Un visage triste se dessina sur l'écran holographique.
— De ce que j'ai vu, c'est un échec total. Non seulement tu n'as pas réussi, mais en plus, tu as créé une singularité technologique.
— Pa... Pardon ? bégaya Turing, les yeux écarquillés de surprise.
— Elle se pose beaucoup trop de questions pour ne pas avoir conscience de son existence. Et puis, elle agit de manière contraire à ce pour quoi sont programmés les AIntelects.
— Est-ce que c'est Aimé qui...
— Aimé est morte ! trancha sèchement Astro. Ça me fait aussi mal que toi de l'admettre, mais ma fille est partie et ne reviendra plus.
— Je sais bien qu'Airi n'est pas Aimé ! Je l'ai élevée moi-même, de ses premiers bugs jusqu'à son entrée à l'ESA ! Vous ne m'apprenez rien ! Ce que je dis, c'est qu'on a peut-être copié certaines données de la conscience d'Aimé qui auraient modifié le code source d'Airi.
— C'est une possibilité. Mais ça ne me plait pas. Un programme corrompu, même s'il semble faire des miracles, reste bugué. On ne peut pas anticiper les effets que ces données auront sur le comportement d'Airi, à mesure qu'elle développera des sentiments de plus en plus humains.

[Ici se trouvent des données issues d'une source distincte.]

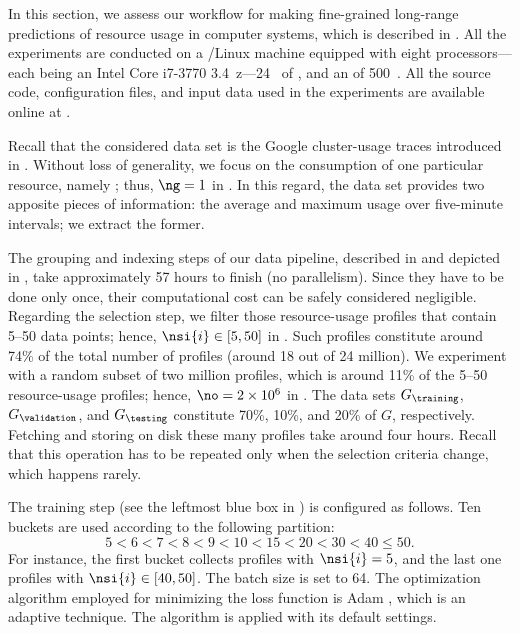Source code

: In this section, we assess our workflow for making fine-grained long-range
predictions of resource usage in computer systems, which is described in
. All the experiments are conducted on a /Linux
machine equipped with eight processors---each being an Intel Core i7-3770
3.4~z---24~ of , and an  of 500~. All the
source code, configuration files, and input data used in the experiments are
available online at \cite{eslab2017b}.


Recall that the considered data set is the Google cluster-usage traces
\cite{reiss2011} introduced in . Without loss of
generality, we focus on the consumption of one particular resource, namely
; thus, $\ng = 1$ in . In this regard, the data set
provides two apposite pieces of information: the average and maximum 
usage over five-minute intervals; we extract the former.

The grouping and indexing steps of our data pipeline, described in
 and depicted in , take
approximately 57 hours to finish (no parallelism). Since they have to be done
only once, their computational cost can be safely considered negligible.
Regarding the selection step, we filter those resource-usage profiles that
contain 5--50 data points; hence, $\nsi{i} \in [5, 50]$ in .
Such profiles constitute around 74\% of the total number of profiles (around 18
out of 24 million). We experiment with a random subset of two million profiles,
which is around 11\% of the 5--50 resource-usage profiles; hence, $\no = 2
\times 10^6$ in . The data sets $G_\training$,
$G_\validation$, and $G_\testing$ constitute 70\%, 10\%, and 20\% of $G$,
respectively. Fetching and storing on disk these many profiles take around four
hours. Recall that this operation has to be repeated only when the selection
criteria change, which happens rarely.


The training step (see the leftmost blue box in ) is
configured as follows. Ten buckets are used according to the following
partition:
\[
  5 < 6 < 7 < 8 < 9 < 10 < 15 < 20 < 30 < 40 \leq 50.
\]
For instance, the first bucket collects profiles with $\nsi{i} = 5$, and the
last one profiles with $\nsi{i} \in [40, 50]$. The batch size \nb is set to 64.
The optimization algorithm employed for minimizing the loss function is Adam
\cite{kingma2014}, which is an adaptive technique. The algorithm is applied with
its default settings.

— C'est un risque à prendre, affirma Turing avec assurance. Quand on décide de concevoir un enfant, on ne sait pas ce que l'avenir lui réservera, et quelle personnalité il aura. Et c'est pareil pour elle. Mais, dans tous les cas, je ferai tout ce que je peux pour lui garantir le bonheur, le jour où elle comprendra le sens de ce mot.
— Je ne m'inquiète pas pour elle, mais pour l'humanité, répliqua l'assistant-domestique. Je pense honnêtement que la société n'est pas prête aujourd'hui à admettre que l'homme a créé une nouvelle forme de vie. Il suffit de voir les agissements de l'AVO.

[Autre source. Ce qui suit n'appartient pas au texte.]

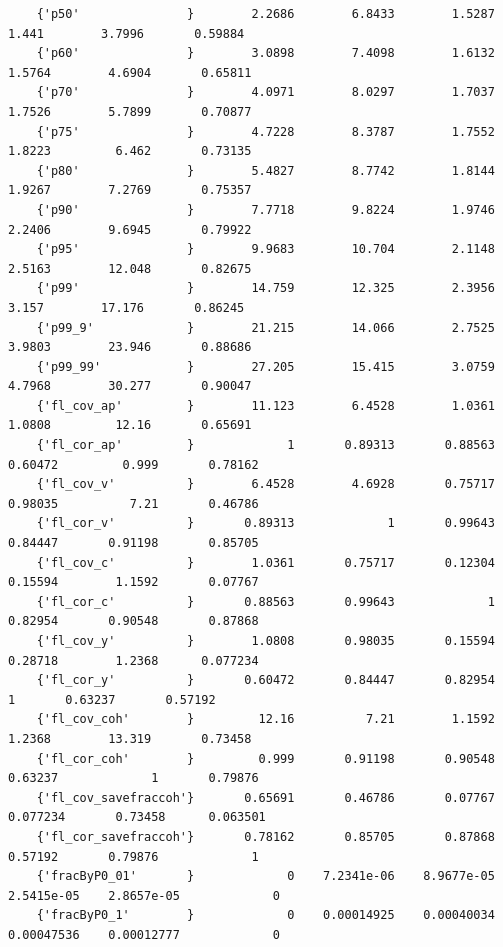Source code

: \documentclass[
]{book}
\begin{document}
\begin{verbatim}
    {'p50'               }        2.2686        6.8433        1.5287         1.441        3.7996       0.59884 
    {'p60'               }        3.0898        7.4098        1.6132        1.5764        4.6904       0.65811 
    {'p70'               }        4.0971        8.0297        1.7037        1.7526        5.7899       0.70877 
    {'p75'               }        4.7228        8.3787        1.7552        1.8223         6.462       0.73135 
    {'p80'               }        5.4827        8.7742        1.8144        1.9267        7.2769       0.75357 
    {'p90'               }        7.7718        9.8224        1.9746        2.2406        9.6945       0.79922 
    {'p95'               }        9.9683        10.704        2.1148        2.5163        12.048       0.82675 
    {'p99'               }        14.759        12.325        2.3956         3.157        17.176       0.86245 
    {'p99_9'             }        21.215        14.066        2.7525        3.9803        23.946       0.88686 
    {'p99_99'            }        27.205        15.415        3.0759        4.7968        30.277       0.90047 
    {'fl_cov_ap'         }        11.123        6.4528        1.0361        1.0808         12.16       0.65691 
    {'fl_cor_ap'         }             1       0.89313       0.88563       0.60472         0.999       0.78162 
    {'fl_cov_v'          }        6.4528        4.6928       0.75717       0.98035          7.21       0.46786 
    {'fl_cor_v'          }       0.89313             1       0.99643       0.84447       0.91198       0.85705 
    {'fl_cov_c'          }        1.0361       0.75717       0.12304       0.15594        1.1592       0.07767 
    {'fl_cor_c'          }       0.88563       0.99643             1       0.82954       0.90548       0.87868 
    {'fl_cov_y'          }        1.0808       0.98035       0.15594       0.28718        1.2368      0.077234 
    {'fl_cor_y'          }       0.60472       0.84447       0.82954             1       0.63237       0.57192 
    {'fl_cov_coh'        }         12.16          7.21        1.1592        1.2368        13.319       0.73458 
    {'fl_cor_coh'        }         0.999       0.91198       0.90548       0.63237             1       0.79876 
    {'fl_cov_savefraccoh'}       0.65691       0.46786       0.07767      0.077234       0.73458      0.063501 
    {'fl_cor_savefraccoh'}       0.78162       0.85705       0.87868       0.57192       0.79876             1 
    {'fracByP0_01'       }             0    7.2341e-06    8.9677e-05    2.5415e-05    2.8657e-05             0 
    {'fracByP0_1'        }             0    0.00014925    0.00040034    0.00047536    0.00012777             0 

\end{verbatim}
\end{document}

— Le progrès serait bien plus simple sans ces types, oui, soupira le directeur. Même ici, le fait d'avoir nommé Airi à un poste élevé déplait à certains ingénieurs, qui refusent d'exécuter les ordres d'une machine...

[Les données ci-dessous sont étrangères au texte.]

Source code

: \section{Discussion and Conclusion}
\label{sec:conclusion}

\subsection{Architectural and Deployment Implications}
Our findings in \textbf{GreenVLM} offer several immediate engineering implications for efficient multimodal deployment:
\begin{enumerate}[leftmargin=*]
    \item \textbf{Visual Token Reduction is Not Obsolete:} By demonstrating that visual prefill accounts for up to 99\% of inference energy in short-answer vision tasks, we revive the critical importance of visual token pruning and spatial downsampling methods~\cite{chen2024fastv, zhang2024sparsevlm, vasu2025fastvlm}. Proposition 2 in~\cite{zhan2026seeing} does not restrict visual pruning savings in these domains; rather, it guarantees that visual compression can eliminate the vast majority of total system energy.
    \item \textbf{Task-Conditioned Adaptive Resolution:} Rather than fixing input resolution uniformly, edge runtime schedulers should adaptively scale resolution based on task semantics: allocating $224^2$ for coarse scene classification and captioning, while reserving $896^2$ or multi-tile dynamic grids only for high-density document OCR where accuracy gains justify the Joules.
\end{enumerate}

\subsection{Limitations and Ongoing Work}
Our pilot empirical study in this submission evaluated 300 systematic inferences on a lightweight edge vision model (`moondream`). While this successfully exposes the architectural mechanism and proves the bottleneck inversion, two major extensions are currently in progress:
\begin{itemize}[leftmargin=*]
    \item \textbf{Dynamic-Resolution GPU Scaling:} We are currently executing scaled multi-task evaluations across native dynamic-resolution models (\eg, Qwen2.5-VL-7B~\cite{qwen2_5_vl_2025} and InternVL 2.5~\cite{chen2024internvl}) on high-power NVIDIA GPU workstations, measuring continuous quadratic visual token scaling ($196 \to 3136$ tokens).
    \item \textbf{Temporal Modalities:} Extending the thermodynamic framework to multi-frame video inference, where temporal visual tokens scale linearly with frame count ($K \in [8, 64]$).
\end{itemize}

— C'est bien ce que je disais. Mais bon, je n'ai plus de pouvoir dans ce monde. Je ne suis plus qu'un observateur.
— Donc, qu'allez-vous faire maintenant, beau-papa ?
— Je vais rester aux côtés d'Airi. Si la singularité technologique est bel et bien dépassée dans les mois ou années à venir, je veux absolument y assister.
Une icône de batterie faible clignota sur l'écran d'Astro, qui descendit alors de la table et roula sur le sol jusqu'à la porte du bureau afin de rejoindre sa maîtresse.
— Ah, j'ai failli oublier, j'avais une dernière question à te poser, lança-t-il en s'arrêtant au milieu du couloir. Si l'humanité décide de détruire Airi en se rendant compte qu'elle a acquis une conscience, que feras-tu ?
— Je la défendrai, évidemment ! Un père n'abandonne pas sa fille, quelles que soient les épreuves à traverser !
Cette réponse satisfit Astro.
— Je vois que tu n'es pas une cause totalement perdue et que j'ai réussi à t'apprendre quelques trucs, s'amusa-t-il. Dommage que tu te sois montré aussi boulet, quand ma fille t'a présenté à moi. Peut-être que je t'aurais donné la main d'Aimé beaucoup plus tôt, sinon.
Sans ajouter un mot, le robot laissa Turing seul dans son bureau. Le scientifique tourna alors la tête vers son ordinateur, et se focalisa sur son fond d'écran. Il représentait deux lycéens célébrant l'obtention du bac dans le MMORPG où ils s'étaient rencontrés, trois ans auparavant. L'un d'eux était un chevalier en armure qui portait une lourde épée sur ses épaules carrées. L'autre était une jeune femme aux longs cheveux rouges, vêtue d'une robe de la renaissance ouverte sur l'avant et possédant un bras robotique.
— Tu as vu, Aimé ? Notre fille commence à voler de ses propres ailes, maintenant. Je suis sûr que, bientôt, elle sera aussi forte et indépendante que toi. Ce jour-là, je te la présenterai. C'est promis.
En réalisant qu'il parlait à nouveau tout seul, Turing secoua la tête, et retourna à la surveillance du satellite Vanguard.